• [Instructions for the task] Write only the number of lines in the entries below that contain the string "like".
-.-.-
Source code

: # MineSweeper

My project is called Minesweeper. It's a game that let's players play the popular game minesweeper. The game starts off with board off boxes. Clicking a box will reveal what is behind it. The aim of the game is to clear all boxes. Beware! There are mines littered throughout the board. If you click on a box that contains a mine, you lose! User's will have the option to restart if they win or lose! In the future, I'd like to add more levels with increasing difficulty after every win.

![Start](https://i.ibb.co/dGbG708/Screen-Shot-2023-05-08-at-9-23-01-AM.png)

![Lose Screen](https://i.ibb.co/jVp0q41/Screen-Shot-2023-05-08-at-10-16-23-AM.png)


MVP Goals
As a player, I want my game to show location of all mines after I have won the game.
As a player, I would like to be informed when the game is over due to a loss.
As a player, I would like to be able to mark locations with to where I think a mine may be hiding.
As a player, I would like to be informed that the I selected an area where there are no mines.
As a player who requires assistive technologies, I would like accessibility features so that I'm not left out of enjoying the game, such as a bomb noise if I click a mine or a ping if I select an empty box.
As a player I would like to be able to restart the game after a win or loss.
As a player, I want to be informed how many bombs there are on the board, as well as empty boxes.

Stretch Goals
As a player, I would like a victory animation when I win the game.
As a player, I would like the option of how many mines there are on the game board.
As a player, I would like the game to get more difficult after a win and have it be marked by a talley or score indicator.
-.-.-
• [Task output] 9